Print, exactly as they appear in the listing below, the lines from the line with "Now that we" to the line with "Only the null", with both end lines kept.

(Listed entries):
⟨
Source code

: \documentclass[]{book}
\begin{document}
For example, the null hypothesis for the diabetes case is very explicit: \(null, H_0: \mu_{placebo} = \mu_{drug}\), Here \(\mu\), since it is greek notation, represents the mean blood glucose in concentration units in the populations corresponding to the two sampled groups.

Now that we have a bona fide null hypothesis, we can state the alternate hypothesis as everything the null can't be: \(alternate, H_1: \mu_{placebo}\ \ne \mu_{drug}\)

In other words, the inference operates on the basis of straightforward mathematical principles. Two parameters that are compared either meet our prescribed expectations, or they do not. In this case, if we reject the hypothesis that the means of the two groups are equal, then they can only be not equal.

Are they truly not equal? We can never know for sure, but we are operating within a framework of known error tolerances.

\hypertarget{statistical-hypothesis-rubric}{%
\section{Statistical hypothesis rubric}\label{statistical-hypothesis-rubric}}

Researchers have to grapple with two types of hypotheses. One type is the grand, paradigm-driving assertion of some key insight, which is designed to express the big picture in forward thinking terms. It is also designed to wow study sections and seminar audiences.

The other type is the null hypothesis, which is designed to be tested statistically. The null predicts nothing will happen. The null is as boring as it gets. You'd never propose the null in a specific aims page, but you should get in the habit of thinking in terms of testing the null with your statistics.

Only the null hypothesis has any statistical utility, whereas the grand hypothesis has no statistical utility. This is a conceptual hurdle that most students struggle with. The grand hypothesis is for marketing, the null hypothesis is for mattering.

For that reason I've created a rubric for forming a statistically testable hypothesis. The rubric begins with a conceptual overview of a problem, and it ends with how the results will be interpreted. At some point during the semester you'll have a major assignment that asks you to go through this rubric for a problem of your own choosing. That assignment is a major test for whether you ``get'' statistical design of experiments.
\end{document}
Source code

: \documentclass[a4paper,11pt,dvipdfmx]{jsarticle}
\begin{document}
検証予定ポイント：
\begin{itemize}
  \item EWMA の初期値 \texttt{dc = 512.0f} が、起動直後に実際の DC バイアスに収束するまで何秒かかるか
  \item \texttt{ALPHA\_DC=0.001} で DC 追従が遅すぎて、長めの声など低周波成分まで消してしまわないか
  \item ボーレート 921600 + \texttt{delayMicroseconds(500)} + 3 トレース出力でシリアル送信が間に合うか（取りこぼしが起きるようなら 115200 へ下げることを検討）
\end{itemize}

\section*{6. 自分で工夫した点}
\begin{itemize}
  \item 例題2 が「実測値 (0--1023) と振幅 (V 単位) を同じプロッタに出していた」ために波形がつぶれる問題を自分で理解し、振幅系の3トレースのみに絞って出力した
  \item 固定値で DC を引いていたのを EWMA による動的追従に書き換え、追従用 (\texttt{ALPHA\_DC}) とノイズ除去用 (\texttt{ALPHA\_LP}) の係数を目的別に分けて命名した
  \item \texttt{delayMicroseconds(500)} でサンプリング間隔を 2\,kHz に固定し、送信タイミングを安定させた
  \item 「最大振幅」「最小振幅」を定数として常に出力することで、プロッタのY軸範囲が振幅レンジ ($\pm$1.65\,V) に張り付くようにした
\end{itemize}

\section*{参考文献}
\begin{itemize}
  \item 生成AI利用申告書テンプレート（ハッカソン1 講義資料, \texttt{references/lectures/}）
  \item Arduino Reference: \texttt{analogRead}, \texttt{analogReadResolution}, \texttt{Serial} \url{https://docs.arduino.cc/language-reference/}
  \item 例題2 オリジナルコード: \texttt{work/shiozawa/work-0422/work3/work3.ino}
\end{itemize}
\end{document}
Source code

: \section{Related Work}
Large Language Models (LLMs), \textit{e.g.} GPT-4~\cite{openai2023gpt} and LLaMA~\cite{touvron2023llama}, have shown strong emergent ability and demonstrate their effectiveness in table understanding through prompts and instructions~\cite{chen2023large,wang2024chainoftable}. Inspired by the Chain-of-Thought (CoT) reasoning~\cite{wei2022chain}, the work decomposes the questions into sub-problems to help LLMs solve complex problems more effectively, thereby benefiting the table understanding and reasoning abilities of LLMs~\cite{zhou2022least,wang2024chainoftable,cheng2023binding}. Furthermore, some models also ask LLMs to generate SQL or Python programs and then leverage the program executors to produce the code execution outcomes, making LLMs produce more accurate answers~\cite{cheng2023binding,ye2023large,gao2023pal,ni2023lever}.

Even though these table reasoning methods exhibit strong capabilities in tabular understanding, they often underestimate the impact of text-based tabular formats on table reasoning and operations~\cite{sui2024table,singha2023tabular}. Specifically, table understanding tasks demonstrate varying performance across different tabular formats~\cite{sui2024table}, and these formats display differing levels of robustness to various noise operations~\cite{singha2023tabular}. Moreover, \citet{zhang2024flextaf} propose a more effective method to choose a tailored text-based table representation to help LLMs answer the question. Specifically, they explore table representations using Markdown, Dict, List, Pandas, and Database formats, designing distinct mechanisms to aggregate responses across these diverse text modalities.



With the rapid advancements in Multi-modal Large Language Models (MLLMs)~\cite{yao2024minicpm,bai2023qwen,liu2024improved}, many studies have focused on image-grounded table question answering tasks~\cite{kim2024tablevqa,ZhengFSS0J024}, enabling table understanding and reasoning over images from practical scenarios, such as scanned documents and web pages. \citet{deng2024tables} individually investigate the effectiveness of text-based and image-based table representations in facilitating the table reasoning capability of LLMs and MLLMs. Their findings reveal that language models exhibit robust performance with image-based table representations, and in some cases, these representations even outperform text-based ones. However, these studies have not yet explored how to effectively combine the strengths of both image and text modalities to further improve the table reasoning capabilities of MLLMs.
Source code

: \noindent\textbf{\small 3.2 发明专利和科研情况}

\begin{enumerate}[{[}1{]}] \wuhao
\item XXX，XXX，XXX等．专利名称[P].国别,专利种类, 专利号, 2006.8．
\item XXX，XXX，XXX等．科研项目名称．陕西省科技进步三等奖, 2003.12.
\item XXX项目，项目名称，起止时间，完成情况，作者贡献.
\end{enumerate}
⟩
(Task solution):
Now that we have a bona fide null hypothesis, we can state the alternate hypothesis as everything the null can't be: \(alternate, H_1: \mu_{placebo}\ \ne \mu_{drug}\)

In other words, the inference operates on the basis of straightforward mathematical principles. Two parameters that are compared either meet our prescribed expectations, or they do not. In this case, if we reject the hypothesis that the means of the two groups are equal, then they can only be not equal.

Are they truly not equal? We can never know for sure, but we are operating within a framework of known error tolerances.

\hypertarget{statistical-hypothesis-rubric}{%
\section{Statistical hypothesis rubric}\label{statistical-hypothesis-rubric}}

Researchers have to grapple with two types of hypotheses. One type is the grand, paradigm-driving assertion of some key insight, which is designed to express the big picture in forward thinking terms. It is also designed to wow study sections and seminar audiences.

The other type is the null hypothesis, which is designed to be tested statistically. The null predicts nothing will happen. The null is as boring as it gets. You'd never propose the null in a specific aims page, but you should get in the habit of thinking in terms of testing the null with your statistics.

Only the null hypothesis has any statistical utility, whereas the grand hypothesis has no statistical utility. This is a conceptual hurdle that most students struggle with. The grand hypothesis is for marketing, the null hypothesis is for mattering.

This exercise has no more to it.